Les Suisses alémaniques se trouvèrent alors confrontés à l’apprentissage, encore obligatoire, d’une langue, l’allemand, qui leur était devenu intrinsèquement étrangère. Au début des années 2030, ils portèrent le débat sur le choix d’une autre » première langue étrangère » à apprendre. Les Romands leur suggérèrent, comme ils devaient apprendre une langue étrangère en plus de leur dialecte, de choisir alors de préférence le français. Vaine tentative.
De leur côté, avant même la fin du XXe siècle, les universités suisses et autres hautes écoles avaient adoptés l’anglais comme langue d’enseignement et de publication académiques. Cela accéléra encore l’emprise de cette langue dans une région en recherche d’un outil de communication stable et si possible universel.

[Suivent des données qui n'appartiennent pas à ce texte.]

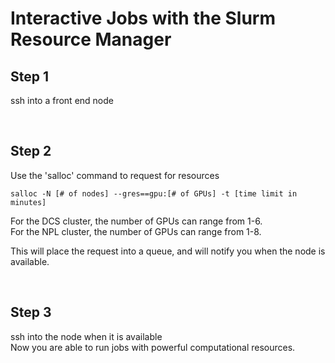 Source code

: # Interactive Jobs with the Slurm Resource Manager

## Step 1
ssh into a front end node  

<br/>

## Step 2
Use the 'salloc' command to request for resources

    salloc -N [# of nodes] --gres==gpu:[# of GPUs] -t [time limit in minutes]

For the DCS cluster, the number of GPUs can range from 1-6.  
For the NPL cluster, the number of GPUs can range from 1-8.  
  
This will place the request into a queue, and will notify you when the node is available.

<br/>

## Step 3
ssh into the node when it is available  
Now you are able to run jobs with powerful computational resources.



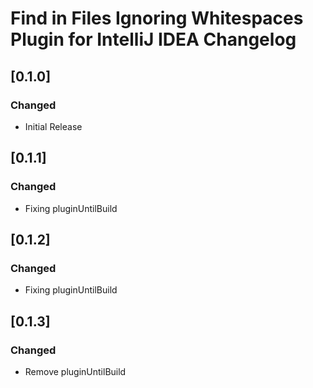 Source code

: <!-- Keep a Changelog guide -> https://keepachangelog.com -->

# Find in Files Ignoring Whitespaces Plugin for IntelliJ IDEA Changelog

## [0.1.0]
### Changed
- Initial Release

## [0.1.1]
### Changed
- Fixing pluginUntilBuild

## [0.1.2]
### Changed
- Fixing pluginUntilBuild

## [0.1.3]
### Changed
- Remove pluginUntilBuild

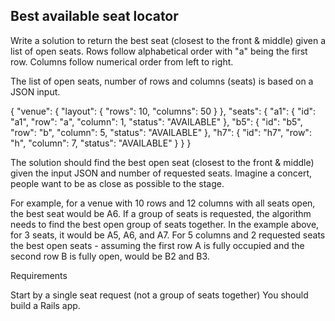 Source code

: ## Best available seat locator

Write a solution to return the best seat (closest to the front & middle) given a list of open seats. Rows follow alphabetical order with "a" being the first row. Columns follow numerical order from left to right.


The list of open seats, number of rows and columns (seats) is based on a JSON input.


{
   "venue": {
       "layout": {
           "rows": 10,
           "columns": 50
       }
   },
   "seats": {
       "a1": {
           "id": "a1",
           "row": "a",
           "column": 1,
           "status": "AVAILABLE"
       },
       "b5": {
           "id": "b5",
           "row": "b",
           "column": 5,
           "status": "AVAILABLE"
       },
       "h7": {
           "id": "h7",
           "row": "h",
           "column": 7,
           "status": "AVAILABLE"
       }
   }
}


The solution should find the best open seat (closest to the front & middle) given the input JSON and number of requested seats. Imagine a concert, people want to be as close as possible to the stage.


For example, for a venue with 10 rows and 12 columns with all seats open, the best seat would be A6.
If a group of seats is requested, the algorithm needs to find the best open group of seats together. In the example above, for 3 seats, it would be A5, A6, and A7.
For 5 columns and 2 requested seats the best open seats - assuming the first row A is fully occupied and the second row B is fully open, would be B2 and B3.


Requirements


Start by a single seat request (not a group of seats together)
You should build a Rails app.




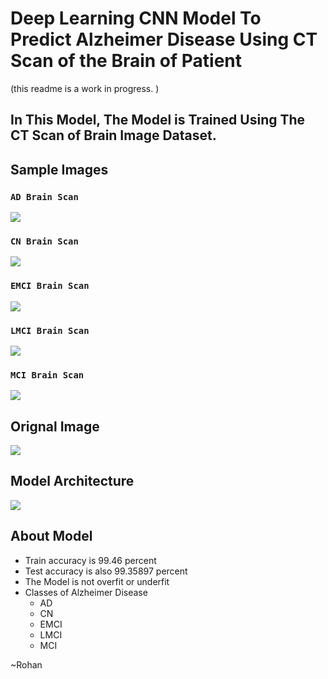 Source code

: # Deep Learning CNN Model To Predict Alzheimer Disease Using CT Scan of the Brain of Patient
(this readme is a work in progress. )
## In This Model, The Model is Trained Using The CT Scan of Brain Image Dataset.
## Sample Images
### `AD Brain Scan`
![](https://github.com/srajan-kiyotaka/Alzheimer-Disease-Prediction/blob/master/Images/AD.png?raw=true) 
### `CN Brain Scan`
![](https://github.com/srajan-kiyotaka/Alzheimer-Disease-Prediction/blob/master/Images/CN.png?raw=true)
### `EMCI Brain Scan`
![](https://github.com/srajan-kiyotaka/Alzheimer-Disease-Prediction/blob/master/Images/EMCI.png?raw=true)
### `LMCI Brain Scan`
![](https://github.com/srajan-kiyotaka/Alzheimer-Disease-Prediction/blob/master/Images/LMCI.png?raw=true)
### `MCI Brain Scan`
![](https://github.com/srajan-kiyotaka/Alzheimer-Disease-Prediction/blob/master/Images/MCI.png?raw=true)
## Orignal Image
![](https://github.com/srajan-kiyotaka/Alzheimer-Disease-Prediction/blob/master/Images/Orignal.png?raw=true)
## Model Architecture
![](https://github.com/srajan-kiyotaka/Alzheimer-Disease-Prediction/blob/master/Images/Model.png?raw=true)
## About Model
- Train accuracy is 99.46 percent
- Test accuracy is also 99.35897 percent
- The Model is not overfit or underfit
- Classes of Alzheimer Disease
    - AD
    - CN
    - EMCI
    - LMCI
    - MCI
 
~Rohan
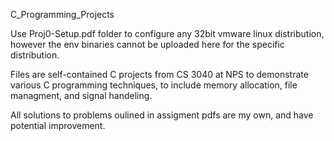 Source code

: ﻿C_Programming_Projects

Use Proj0-Setup.pdf folder to configure any 32bit vmware linux distribution, however the env binaries cannot be uploaded here for the specific distribution.

Files are self-contained C projects from CS 3040 at NPS to demonstrate various C programming techniques, to include memory allocation, file managment, and signal handeling.

All solutions to problems oulined in assigment pdfs are my own, and have potential improvement.
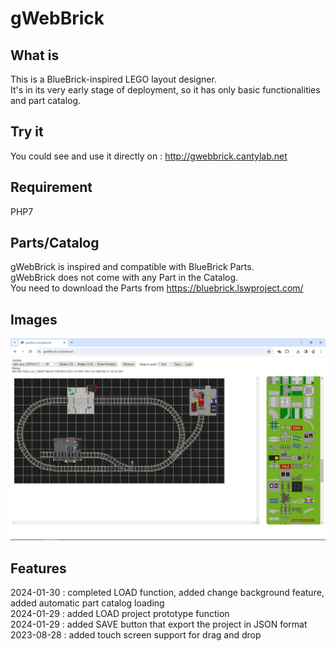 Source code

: # gWebBrick

## What is
This is a BlueBrick-inspired LEGO layout designer.<br>
It's in its very early stage of deployment, so it has only basic functionalities and part catalog.

## Try it 
You could see and use it directly on : http://gwebbrick.cantylab.net

## Requirement
PHP7

## Parts/Catalog
gWebBrick is inspired and compatible with BlueBrick Parts.<br>
gWebBrick does not come with any Part in the Catalog.<br>
You need to download the Parts from  https://bluebrick.lswproject.com/

## Images
![gWebBrick home page](https://github.com/gcaglio/gWebBrick/blob/main/Docs/images/gwebbrick_1.PNG?raw=true)

## Features
2024-01-30 : completed LOAD function, added change background feature, added automatic part catalog loading<br>
2024-01-29 : added LOAD project prototype function<br>
2024-01-29 : added SAVE button that export the project in JSON format<br>
2023-08-28 : added touch screen support for drag and drop<br>
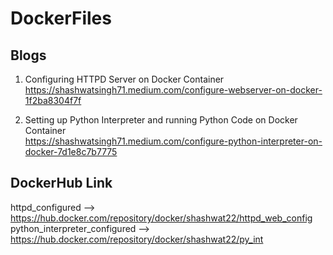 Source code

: # DockerFiles
## Blogs 
1. Configuring HTTPD Server on Docker Container<br>
https://shashwatsingh71.medium.com/configure-webserver-on-docker-1f2ba8304f7f<br>

2. Setting up Python Interpreter and running Python Code on Docker Container <br>
https://shashwatsingh71.medium.com/configure-python-interpreter-on-docker-7d1e8c7b7775<br>

## DockerHub Link
httpd_configured --> https://hub.docker.com/repository/docker/shashwat22/httpd_web_config<br>
python_interpreter_configured --> https://hub.docker.com/repository/docker/shashwat22/py_int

La NZZ s’opposa longtemps à la désuétude du Hochdeutsch. Mais l’intérêt économique imposa finalement un choix douloureux aux derniers partisans de cette grande langue européenne. Le New Zuri Newspaper (NZN) fut imprimé pour la première fois, en anglais, le 1er janvier 2045.
À l’origine langue nationale, apprise, parlée et surtout comprise de façon fluide, l’allemand a progressivement, au fil des ans, perdu sa fonction véhiculaire. Assez naturellement donc, la Suisse alémanique s’était préparée à ce changement de paradigme, soit le remplacement de l’allemand par l’anglais comme quatrième langue nationale. C’est donc aujourd’hui chose faite, formellement, depuis le 5 juin 2050.